--- Supplied material Enclosed Below ---

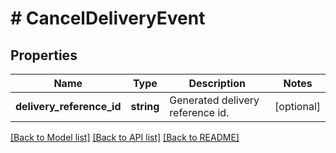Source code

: # # CancelDeliveryEvent

## Properties

Name | Type | Description | Notes
------------ | ------------- | ------------- | -------------
**delivery_reference_id** | **string** | Generated delivery reference id. | [optional]

[[Back to Model list]](../../README.md#models) [[Back to API list]](../../README.md#endpoints) [[Back to README]](../../README.md)

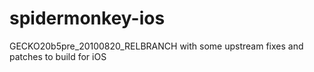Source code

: spidermonkey-ios
================

GECKO20b5pre_20100820_RELBRANCH with some upstream fixes and patches to build for iOS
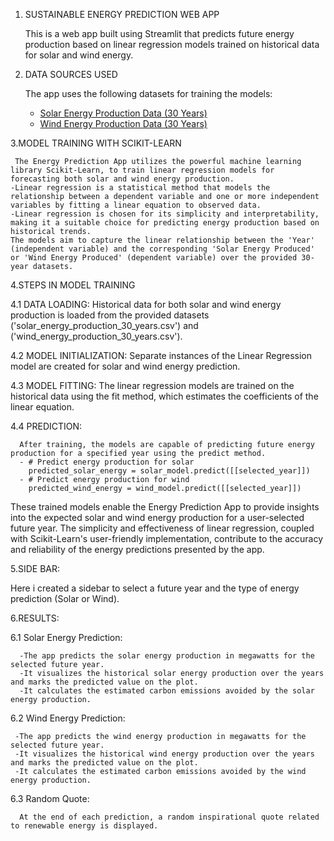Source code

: 1. SUSTAINABLE ENERGY PREDICTION WEB APP

   This is a web app built using Streamlit that predicts future energy production based on linear regression models trained on historical data for solar and wind energy.

2. DATA SOURCES USED

    The app uses the following datasets for training the models:
    - [Solar Energy Production Data (30 Years)](solar_energy_production_30_years.csv)
    - [Wind Energy Production Data (30 Years)](wind_energy_production_30_years.csv)
  
3.MODEL TRAINING WITH SCIKIT-LEARN
  
     The Energy Prediction App utilizes the powerful machine learning library Scikit-Learn, to train linear regression models for forecasting both solar and wind energy production.
    -Linear regression is a statistical method that models the relationship between a dependent variable and one or more independent variables by fitting a linear equation to observed data.
    -Linear regression is chosen for its simplicity and interpretability, making it a suitable choice for predicting energy production based on historical trends.
    The models aim to capture the linear relationship between the 'Year' (independent variable) and the corresponding 'Solar Energy Produced' or 'Wind Energy Produced' (dependent variable) over the provided 30- 
    year datasets.
   
4.STEPS IN MODEL TRAINING
  
  4.1 DATA LOADING:
      Historical data for both solar and wind energy production is loaded from the provided datasets ('solar_energy_production_30_years.csv') and ('wind_energy_production_30_years.csv').
  
  4.2 MODEL INITIALIZATION:
      Separate instances of the Linear Regression model are created for solar and wind energy prediction.
  
  4.3 MODEL FITTING:
      The linear regression models are trained on the historical data using the fit method, which estimates the coefficients of the linear equation.
  
  4.4 PREDICTION:
  
      After training, the models are capable of predicting future energy production for a specified year using the predict method.
      - # Predict energy production for solar
        predicted_solar_energy = solar_model.predict([[selected_year]])
      - # Predict energy production for wind
        predicted_wind_energy = wind_model.predict([[selected_year]])
  These trained models enable the Energy Prediction App to provide insights into the expected solar and wind energy production for a user-selected future year.
  The simplicity and effectiveness of linear regression, coupled with Scikit-Learn's user-friendly implementation, contribute to the accuracy and reliability of the energy predictions presented by the app.
  
5.SIDE BAR:
  
  Here i created a sidebar to select a future year and the type of energy prediction (Solar or Wind).
  
6.RESULTS:
  
  6.1 Solar Energy Prediction:
  
      -The app predicts the solar energy production in megawatts for the selected future year.
      -It visualizes the historical solar energy production over the years and marks the predicted value on the plot.
      -It calculates the estimated carbon emissions avoided by the solar energy production.
  
  6.2 Wind Energy Prediction:
  
     -The app predicts the wind energy production in megawatts for the selected future year.
     -It visualizes the historical wind energy production over the years and marks the predicted value on the plot.
     -It calculates the estimated carbon emissions avoided by the wind energy production.
  
  6.3 Random Quote:
  
      At the end of each prediction, a random inspirational quote related to renewable energy is displayed.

--- End of Enclosed Supplied material ---

### Task brief
Return an exact copy of the data above, apart from any pictures.

### Exercise response
Source code

: # # CancelDeliveryEvent

## Properties

Name | Type | Description | Notes
------------ | ------------- | ------------- | -------------
**delivery_reference_id** | **string** | Generated delivery reference id. | [optional]

[[Back to Model list]](../../README.md#models) [[Back to API list]](../../README.md#endpoints) [[Back to README]](../../README.md)

Source code

: spidermonkey-ios
================

GECKO20b5pre_20100820_RELBRANCH with some upstream fixes and patches to build for iOS
Source code

: 1. SUSTAINABLE ENERGY PREDICTION WEB APP

   This is a web app built using Streamlit that predicts future energy production based on linear regression models trained on historical data for solar and wind energy.

2. DATA SOURCES USED

    The app uses the following datasets for training the models:
    - [Solar Energy Production Data (30 Years)](solar_energy_production_30_years.csv)
    - [Wind Energy Production Data (30 Years)](wind_energy_production_30_years.csv)
  
3.MODEL TRAINING WITH SCIKIT-LEARN
  
     The Energy Prediction App utilizes the powerful machine learning library Scikit-Learn, to train linear regression models for forecasting both solar and wind energy production.
    -Linear regression is a statistical method that models the relationship between a dependent variable and one or more independent variables by fitting a linear equation to observed data.
    -Linear regression is chosen for its simplicity and interpretability, making it a suitable choice for predicting energy production based on historical trends.
    The models aim to capture the linear relationship between the 'Year' (independent variable) and the corresponding 'Solar Energy Produced' or 'Wind Energy Produced' (dependent variable) over the provided 30- 
    year datasets.
   
4.STEPS IN MODEL TRAINING
  
  4.1 DATA LOADING:
      Historical data for both solar and wind energy production is loaded from the provided datasets ('solar_energy_production_30_years.csv') and ('wind_energy_production_30_years.csv').
  
  4.2 MODEL INITIALIZATION:
      Separate instances of the Linear Regression model are created for solar and wind energy prediction.
  
  4.3 MODEL FITTING:
      The linear regression models are trained on the historical data using the fit method, which estimates the coefficients of the linear equation.
  
  4.4 PREDICTION:
  
      After training, the models are capable of predicting future energy production for a specified year using the predict method.
      - # Predict energy production for solar
        predicted_solar_energy = solar_model.predict([[selected_year]])
      - # Predict energy production for wind
        predicted_wind_energy = wind_model.predict([[selected_year]])
  These trained models enable the Energy Prediction App to provide insights into the expected solar and wind energy production for a user-selected future year.
  The simplicity and effectiveness of linear regression, coupled with Scikit-Learn's user-friendly implementation, contribute to the accuracy and reliability of the energy predictions presented by the app.
  
5.SIDE BAR:
  
  Here i created a sidebar to select a future year and the type of energy prediction (Solar or Wind).
  
6.RESULTS:
  
  6.1 Solar Energy Prediction:
  
      -The app predicts the solar energy production in megawatts for the selected future year.
      -It visualizes the historical solar energy production over the years and marks the predicted value on the plot.
      -It calculates the estimated carbon emissions avoided by the solar energy production.
  
  6.2 Wind Energy Prediction:
  
     -The app predicts the wind energy production in megawatts for the selected future year.
     -It visualizes the historical wind energy production over the years and marks the predicted value on the plot.
     -It calculates the estimated carbon emissions avoided by the wind energy production.
  
  6.3 Random Quote:
  
      At the end of each prediction, a random inspirational quote related to renewable energy is displayed.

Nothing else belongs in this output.